La sélection de nouveaux hybrides coralliens n’est que l’une des stratégies suivies par les chercheurs. Dans certains laboratoires, les scientifiques conservent des échantillons d’algues symbiotiques pour les exposer à des températures de plus en plus chaudes afin de sélectionner l’espèce la plus résistante.
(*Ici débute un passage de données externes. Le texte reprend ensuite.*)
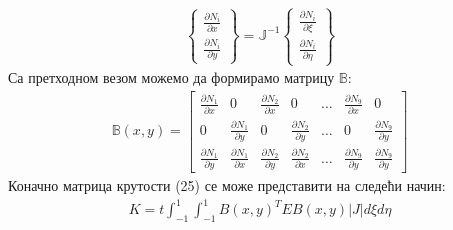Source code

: \documentclass[11pt, a4paper]{article}
\begin{document}
\begin{eqnarray}
\begin{Bmatrix}
\frac{ \partial N_i}{\partial x}\\
\frac{\partial N_i}{\partial y}
\end{Bmatrix}
= \mathbb{J} ^ {-1} 
\begin{Bmatrix}
\frac{ \partial N_i}{\partial \xi}\\
\frac{\partial N_i}{\partial \eta}
\end{Bmatrix}
\end{eqnarray}
Са претходном везом можемо да формирамо матрицу $\mathbb{B}$:
\begin{eqnarray}
\mathbb{B}(x,y) = 
\begin{bmatrix}
\frac{\partial N_1}{\partial x} & 0 & \frac{\partial N_2}{\partial x} & 0 & 
 \hdots & \frac{\partial N_9}{\partial x} & 0 \\
0 & \frac{\partial N_1}{\partial y} & 0 & \frac{\partial N_2}{\partial y} & \hdots & 0 &  \frac{\partial N_9}{\partial y} \\
\frac{\partial N_1}{\partial y} & \frac{\partial N_1}{\partial x} & \frac{\partial N_2}{\partial y} &
\frac{\partial N_2}{\partial x}   & \hdots &
\frac{\partial N_9}{\partial y} & \frac{\partial N_9}{\partial y}    
\end{bmatrix}
\end{eqnarray}
Коначно матрица крутости (25) се може представити на следећи начин:
\begin{eqnarray}
K = t\int_{-1} ^1  \int_{-1} ^1 B(x,y)^T E B(x,y) |J| d \xi d \eta
\end{eqnarray}
\end{document}
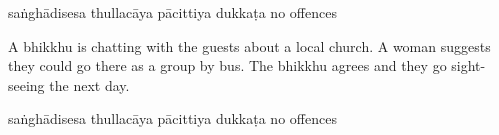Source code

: \begin{exam}{\autoExamName}
\begin{problem*}
\begin{parts}
  \bigskip

  \begin{answers}{5}
    \bChoices
     saṅghādisesa\eAns
     thullacāya\eAns
     pācittiya\eAns
     dukkaṭa\eAns
     no offences\eAns
    \eChoices
  \end{answers}

  \bigskip

\item A bhikkhu is chatting with the guests about a local church. A woman
  suggests they could go there as a group by bus. The bhikkhu agrees and they go
  sight-seeing the next day.

  \bigskip

  \begin{answers}{5}
    \bChoices
     saṅghādisesa\eAns
     thullacāya\eAns
     pācittiya\eAns
     dukkaṭa\eAns
     no offences\eAns
    \eChoices
  \end{answers}

\end{parts}

\end{problem*}

\end{exam}
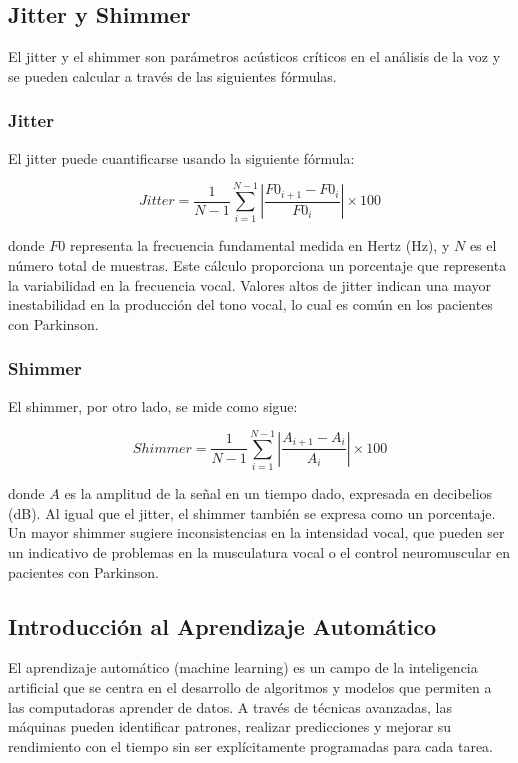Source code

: \documentclass[listof=nochaptergap,12pt,times,authoryear]{report}
\begin{document}
\subsection{Jitter y Shimmer}

El jitter y el shimmer son parámetros acústicos críticos en el análisis de la voz y se pueden calcular a través de las siguientes fórmulas.

\subsubsection{Jitter}

El jitter puede cuantificarse usando la siguiente fórmula:

\begin{equation}
    Jitter = \frac{1}{N-1} \sum_{i=1}^{N-1} \left| \frac{F0_{i+1} - F0_{i}}{F0_{i}} \right| \times 100
\end{equation}

donde \(F0\) representa la frecuencia fundamental medida en Hertz (Hz), y \(N\) es el número total de muestras. Este cálculo proporciona un porcentaje que representa la variabilidad en la frecuencia vocal. Valores altos de jitter indican una mayor inestabilidad en la producción del tono vocal, lo cual es común en los pacientes con Parkinson.

\subsubsection{Shimmer}

El shimmer, por otro lado, se mide como sigue:

\begin{equation}
    Shimmer = \frac{1}{N-1} \sum_{i=1}^{N-1} \left| \frac{A_{i+1} - A_{i}}{A_{i}} \right| \times 100
\end{equation}

donde \(A\) es la amplitud de la señal en un tiempo dado, expresada en decibelios (dB). Al igual que el jitter, el shimmer también se expresa como un porcentaje. Un mayor shimmer sugiere inconsistencias en la intensidad vocal, que pueden ser un indicativo de problemas en la musculatura vocal o el control neuromuscular en pacientes con Parkinson.

\subsection{Introducción al Aprendizaje Automático}

El aprendizaje automático (machine learning) es un campo de la inteligencia artificial que se centra en el desarrollo de algoritmos y modelos que permiten a las computadoras aprender de datos. A través de técnicas avanzadas, las máquinas pueden identificar patrones, realizar predicciones y mejorar su rendimiento con el tiempo sin ser explícitamente programadas para cada tarea.
\end{document}
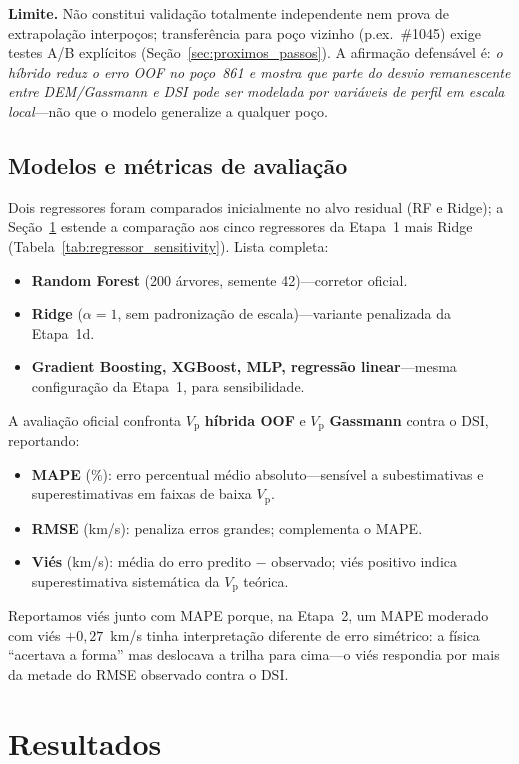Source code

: \documentclass[11pt,a4paper]{article}
\numberwithin{equation}{section}
\newcommand{\Vp}{\ensuremath{V_{\mathrm{p}}}}
\begin{document}
\textbf{Limite.} Não constitui validação totalmente independente nem prova de
extrapolação interpoços; transferência para poço vizinho (p.ex.\ \#1045)
exige testes A/B explícitos (Seção~\ref{sec:proximos_passos}).
A afirmação defensável é:
\emph{o híbrido reduz o erro OOF no poço~861 e mostra que parte do desvio
remanescente entre DEM/Gassmann e DSI pode ser modelada por variáveis de perfil
em escala local}---não que o modelo generalize a qualquer poço.

\subsection{Modelos e métricas de avaliação}

Dois regressores foram comparados inicialmente no alvo residual (RF e Ridge);
a Seção~\ref{sec:resultados} estende a comparação aos cinco
regressores da Etapa~1 mais Ridge (Tabela~\ref{tab:regressor_sensitivity}).
Lista completa:
\begin{itemize}
  \item \textbf{Random Forest} (200 árvores, semente 42)---corretor oficial.
  \item \textbf{Ridge} ($\alpha = 1$, sem padronização de escala)---variante
        penalizada da Etapa~1d.
  \item \textbf{Gradient Boosting, XGBoost, MLP, regressão linear}---mesma
        configuração da Etapa~1, para sensibilidade.
\end{itemize}

A avaliação oficial confronta \Vp{} \textbf{híbrida OOF} e \Vp{}
\textbf{Gassmann} contra o DSI, reportando:
\begin{itemize}
  \item \textbf{MAPE} (\%): erro percentual médio absoluto---sensível a
        subestimativas e superestimativas em faixas de baixa \Vp{}.
  \item \textbf{RMSE} (km/s): penaliza erros grandes; complementa o MAPE.
  \item \textbf{Viés} (km/s): média do erro predito $-$ observado; viés
        positivo indica superestimativa sistemática da \Vp{} teórica.
\end{itemize}
Reportamos viés junto com MAPE porque, na Etapa~2, um MAPE moderado com viés
$+0{,}27$~km/s tinha interpretação diferente de erro simétrico: a física
``acertava a forma'' mas deslocava a trilha para cima---o viés respondia por
mais da metade do RMSE observado contra o DSI.

\section{Resultados}
\label{sec:resultados}
\end{document}
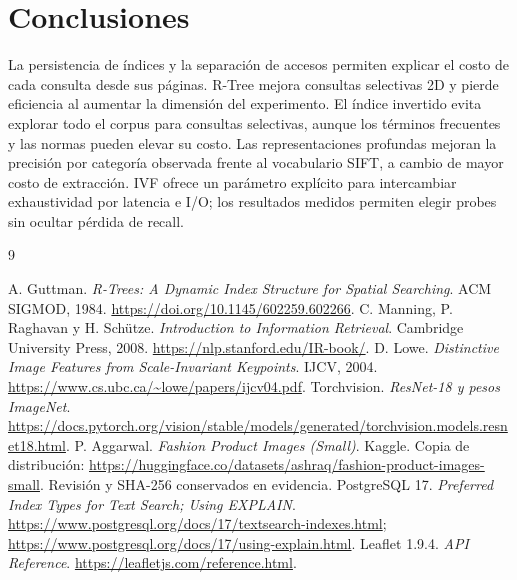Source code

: \documentclass[11pt,a4paper]{article}
\begin{document}
\section{Conclusiones}
La persistencia de índices y la separación de accesos permiten explicar el costo de cada consulta desde sus páginas. R-Tree mejora consultas selectivas 2D y pierde eficiencia al aumentar la dimensión del experimento. El índice invertido evita explorar todo el corpus para consultas selectivas, aunque los términos frecuentes y las normas pueden elevar su costo. Las representaciones profundas mejoran la precisión por categoría observada frente al vocabulario SIFT, a cambio de mayor costo de extracción. IVF ofrece un parámetro explícito para intercambiar exhaustividad por latencia e I/O; los resultados medidos permiten elegir probes sin ocultar pérdida de recall.

\begin{thebibliography}{9}
\raggedright
{} A. Guttman. \emph{R-Trees: A Dynamic Index Structure for Spatial Searching}. ACM SIGMOD, 1984. \url{https://doi.org/10.1145/602259.602266}.
 C. Manning, P. Raghavan y H. Schütze. \emph{Introduction to Information Retrieval}. Cambridge University Press, 2008. \url{https://nlp.stanford.edu/IR-book/}.
 D. Lowe. \emph{Distinctive Image Features from Scale-Invariant Keypoints}. IJCV, 2004. \url{https://www.cs.ubc.ca/~lowe/papers/ijcv04.pdf}.
 Torchvision. \emph{ResNet-18 y pesos ImageNet}. \url{https://docs.pytorch.org/vision/stable/models/generated/torchvision.models.resnet18.html}.
 P. Aggarwal. \emph{Fashion Product Images (Small)}. Kaggle. Copia de distribución: \url{https://huggingface.co/datasets/ashraq/fashion-product-images-small}. Revisión y SHA-256 conservados en evidencia.
 PostgreSQL 17. \emph{Preferred Index Types for Text Search; Using EXPLAIN}. \url{https://www.postgresql.org/docs/17/textsearch-indexes.html}; \url{https://www.postgresql.org/docs/17/using-explain.html}.
 Leaflet 1.9.4. \emph{API Reference}. \url{https://leafletjs.com/reference.html}.
\end{thebibliography}
\end{document}

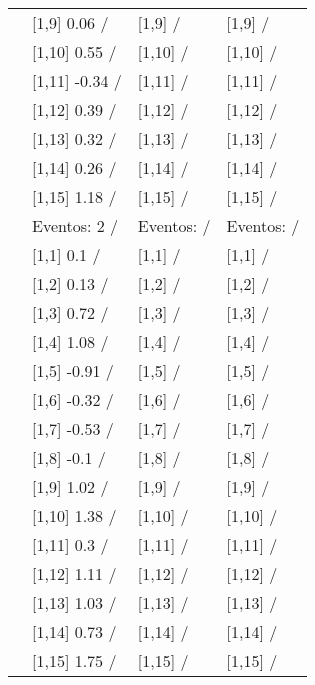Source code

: \begin{table}
\begin{tabular}[t]{llll}
\addlinespace
 & {}[1,9] 0.06  / & {}[1,9]  / & {}[1,9]  /\\
 & {}[1,10] 0.55  / & {}[1,10]  / & {}[1,10]  /\\
 & {}[1,11] -0.34  / & {}[1,11]  / & {}[1,11]  /\\
 & {}[1,12] 0.39  / & {}[1,12]  / & {}[1,12]  /\\
 & {}[1,13] 0.32  / & {}[1,13]  / & {}[1,13]  /\\
\addlinespace
 & {}[1,14] 0.26  / & {}[1,14]  / & {}[1,14]  /\\
 & {}[1,15] 1.18  / & {}[1,15]  / & {}[1,15]  /\\
 & Eventos:  2 / & Eventos:   / & Eventos:   /\\
 & {}[1,1] 0.1  / & {}[1,1]  / & {}[1,1]  /\\
 & {}[1,2] 0.13  / & {}[1,2]  / & {}[1,2]  /\\
\addlinespace
 & {}[1,3] 0.72  / & {}[1,3]  / & {}[1,3]  /\\
 & {}[1,4] 1.08  / & {}[1,4]  / & {}[1,4]  /\\
 & {}[1,5] -0.91  / & {}[1,5]  / & {}[1,5]  /\\
 & {}[1,6] -0.32  / & {}[1,6]  / & {}[1,6]  /\\
 & {}[1,7] -0.53  / & {}[1,7]  / & {}[1,7]  /\\
\addlinespace
500 & {}[1,8] -0.1  / & {}[1,8]  / & {}[1,8]  /\\
 & {}[1,9] 1.02  / & {}[1,9]  / & {}[1,9]  /\\
 & {}[1,10] 1.38  / & {}[1,10]  / & {}[1,10]  /\\
 & {}[1,11] 0.3  / & {}[1,11]  / & {}[1,11]  /\\
 & {}[1,12] 1.11  / & {}[1,12]  / & {}[1,12]  /\\
\addlinespace
 & {}[1,13] 1.03  / & {}[1,13]  / & {}[1,13]  /\\
 & {}[1,14] 0.73  / & {}[1,14]  / & {}[1,14]  /\\
 & {}[1,15] 1.75  / & {}[1,15]  / & {}[1,15]  /\\
\bottomrule
\end{tabular}
\end{table}
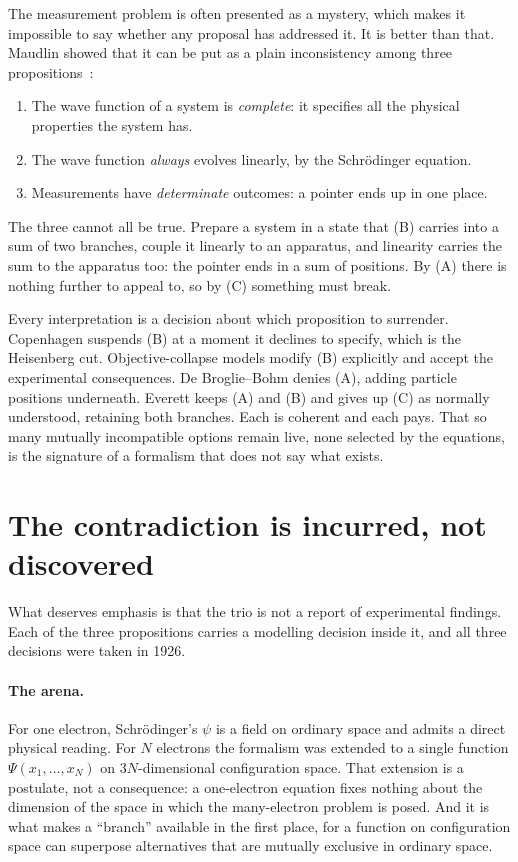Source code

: \documentclass[11pt]{article}
\begin{document}
The measurement problem is often presented as a mystery, which makes it impossible to say whether
any proposal has addressed it. It is better than that. Maudlin showed that it can be put as a
plain inconsistency among three propositions~\cite{Maudlin1995}:

\begin{enumerate}\itemsep3pt
\item[(A)] The wave function of a system is \emph{complete}: it specifies all the physical
properties the system has.
\item[(B)] The wave function \emph{always} evolves linearly, by the Schr\"odinger equation.
\item[(C)] Measurements have \emph{determinate} outcomes: a pointer ends up in one place.
\end{enumerate}

The three cannot all be true. Prepare a system in a state that (B) carries into a sum of two
branches, couple it linearly to an apparatus, and linearity carries the sum to the apparatus too:
the pointer ends in a sum of positions. By (A) there is nothing further to appeal to, so by (C)
something must break.

Every interpretation is a decision about which proposition to surrender. Copenhagen suspends (B)
at a moment it declines to specify, which is the Heisenberg cut. Objective-collapse models modify
(B) explicitly and accept the experimental consequences. De Broglie--Bohm denies (A), adding
particle positions underneath. Everett keeps (A) and (B) and gives up (C) as normally understood,
retaining both branches. Each is coherent and each pays. That so many mutually incompatible options
remain live, none selected by the equations, is the signature of a formalism that does not say what
exists.

\section{The contradiction is incurred, not discovered}\label{sec:incurred}

What deserves emphasis is that the trio is not a report of experimental findings. Each of the three
propositions carries a modelling decision inside it, and all three decisions were taken in 1926.

\paragraph{The arena.} For one electron, Schr\"odinger's $\psi$ is a field on ordinary space and
admits a direct physical reading. For $N$ electrons the formalism was extended to a single function
$\Psi(x_1,\dots,x_N)$ on $3N$-dimensional configuration space. That extension is a postulate, not a
consequence: a one-electron equation fixes nothing about the dimension of the space in which the
many-electron problem is posed. And it is what makes a ``branch'' available in the first place, for
a function on configuration space can superpose alternatives that are mutually exclusive in
ordinary space.
\end{document}
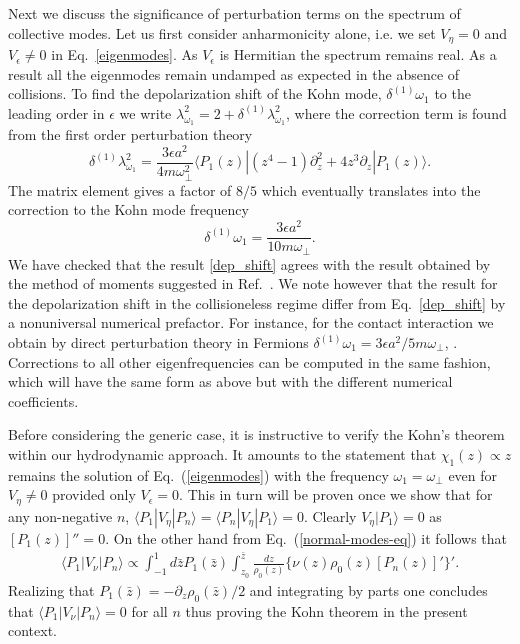 Next we discuss the significance of perturbation terms on the spectrum of collective modes. Let us first consider anharmonicity alone, i.e. we set $V_{\eta}=0$ and $V_{\epsilon}\neq 0$ in Eq.~\eqref{eigenmodes}. As $V_{\epsilon}$ is Hermitian the spectrum remains real.
As a result all the eigenmodes remain undamped as expected in the absence of collisions.
To find the depolarization shift of the Kohn mode, $\delta^{(1)} \omega_1$ to the leading order in $\epsilon$ we write $\lambda^2_{\omega_1}=2+\delta^{(1)} \lambda^2_{\omega_1}$, where the correction term is found from the first order perturbation theory 
\begin{equation}
\delta^{(1)} \lambda^2_{\omega_1}=\frac{3\epsilon a^2}{4m\omega^2_\perp}\langle P_1(z)|(z^4-1)\partial^2_z+4z^3\partial_z|P_1(z)\rangle.
\end{equation}
The matrix element gives a factor of $8/5$ which eventually translates into the correction to the Kohn mode frequency 
\begin{equation}\label{dep_shift}
\delta^{(1)}\omega_1=\frac{3\epsilon a^2}{10m\omega_\perp}.
\end{equation}
We have checked that the result \eqref{dep_shift} agrees with the result obtained by the method of moments suggested in Ref.~\cite{Pantel2012}. We note however that the result for the depolarization shift in the collisioneless regime differ from Eq.~\eqref{dep_shift} by a nonuniversal numerical prefactor. 
For instance, for the contact interaction we obtain by direct perturbation theory in Fermions $\delta^{(1)}\omega_1=3\epsilon a^2/5m\omega_\perp$, \cite{Iqbal2}. Corrections to all other eigenfrequencies can be computed in the same fashion, which will have the same form as above but with the different numerical coefficients. 

Before considering the generic case, it is instructive to verify the Kohn's theorem within our hydrodynamic approach. It amounts to the statement that $\chi_1(z) \propto z$ remains the solution of Eq.~(\ref{eigenmodes}) with the frequency $\omega_1 = \omega_{\perp}$ even for $V_{\eta} \neq 0$ provided only $V_{\epsilon}=0$. This in turn will be proven once we show that for any non-negative $n$, $\langle P_1  | V_{\eta} | P_n \rangle = \langle P_n  | V_{\eta} | P_1 \rangle =0$. Clearly $V_{\eta} | P_1 \rangle =0$ as $[P_1(z)]''=0$. On the other hand from Eq.~(\ref{normal-modes-eq}) it follows that 
\begin{align}
\!\!\!\langle P_1|V_\nu| P_n\rangle \!\!\propto\!\!\int^{1}_{-1}\!\!\!\!d\bar{z} P_1(\bar{z})\!\!\! \int^{\bar{z}}_{z_0}\!\!\frac{dz}{\rho_0(z)}\{\nu(z) \rho_0(z) [P_n(z)]'\}'.
\end{align}
Realizing that $P_1(\bar{z})=-\partial_z \rho_0(\bar{z})/2$ and integrating by parts one concludes that $\langle P_1|V_\nu| P_n\rangle=0$ for all $n$ thus proving the Kohn theorem in the present context.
Le simulateur abrite aussi des réservoirs dans lesquels les coraux sont exposés à la température de l’eau et au niveau de dioxyde de carbone que l’on s’attend à avoir dans les prochaines décennies. L’idée est ici aussi de sélectionner les souches les plus résistantes à la chaleur.
 

Le génie génétique à la rescousse

Cette effervescence scientifique a attiré d’autres chercheurs qui eux, travaillent directement au niveau des gènes des coraux. De façon inévitable, des techniques comme CRISPR entrent dans la boîte à outils des chercheurs. Ceux-ci, comme Phil Cleves de l’Université de Stanford, jurent ne pas vouloir créer de nouveaux types de coraux. Il considère plutôt CRISPR comme un outil permettant de déchiffrer le fonctionnement interne de l’ADN du corail, en neutralisant ou en désactivant les gènes, l’un après l’autre. Il espère de la sorte identifier des gènes qui pourraient servir de « commutateurs maîtres », contrôlant la façon dont les coraux gèrent la chaleur et le stress. Autant de connaissances qui pourraient aider les chercheurs à identifier rapidement les coraux sauvages ou en laboratoire déjà adaptés à la chaleur.  La quête du gène de la résilience des coraux est devenue une priorité.
 
Toutefois, les scientifiques se déclarent très circonspects sur ces techniques de manipulations génétiques. Car il ne s’agit pas moins que d’introduire de nouvelles espèces modifiées dans l’environnement. Selon Warren Cornwall dans un article publié par Science, malgré ces réserves, les expérimentations se multiplient. En 2018, une équipe de scientifiques du Royaume-Uni et d’Arabie saoudite a annoncé avoir modifié avec succès le génome des chloroplastes à l’intérieur d’algues symbiotiques, soulignant que cette technique pourrait aider à révéler les mécanismes à l’origine du blanchissement des coraux. Et Madeleine Van Oppen a récemment reçu une subvention de 2 millions de dollars du gouvernement australien pour approfondir le microbiome du corail et explorer le potentiel d’ingénierie génétique des microbes pour aider le corail à devenir plus résistant. Son équipe étudie également les propriétés de différents microbes en tant que première étape dans la création de cocktails bactériens susceptibles d’aider leurs coraux hôtes en absorbant les molécules libérées lors du stress thermique.
 
D’autres chercheurs empruntent des voies très différentes. Leur pari est que la nature pourrait offrir des solutions plus rapidement et avec plus de sécurité que l’ingénierie génétique. C’est le cas de Steve Palumbi de l’université de Stanford, qui travaille sur les récifs du Pacifique sud. Il a découvert que les colonies d’une seule espèce de corail peuvent présenter différents niveaux de tolérance à la chaleur, en fonction de leur emplacement sur le récif. Découvrir ce qui rend les coraux plus résistants à la chaleur pourrait guider les efforts de propagation des souches les plus résistantes. « Il est plus facile de trouver des coraux résistant au climat que de les fabriquer », affirme-t-il.
 
Toutefois, et la disparition des coraux est là pour souligner l’extrême fragilité des milieux marins, les chercheurs, pour la plupart d’entre eux, avancent avec une immense prudence. Ils savent par exemple que la sélection de coraux résistant à la chaleur risque de créer des variétés incapables de survivre à la moindre baisse des températures. Ils connaissent aussi l’ampleur de la tâche à laquelle ils s’affrontent. Un récif corallien peut être composé de centaines de millions d’individus, suffisamment pour submerger l’impact génétique des nouvelles espèces de coraux que l’on voudra implanter. Enfin, quid de la création d’espèces hyper-résistantes, des sortes de « supercoraux » ? Ne risquent-ils pas de devenir de dangereux prédateurs pour la faune et la flore avoisinante ou détruire le délicat équilibre des écosystèmes coralliens ?
 
C’est la faute de l’humanité si les coraux meurent. Il appartient à l’humanité de tout faire pour aider les coraux à survivre. Mais pas à n’importe quel prix.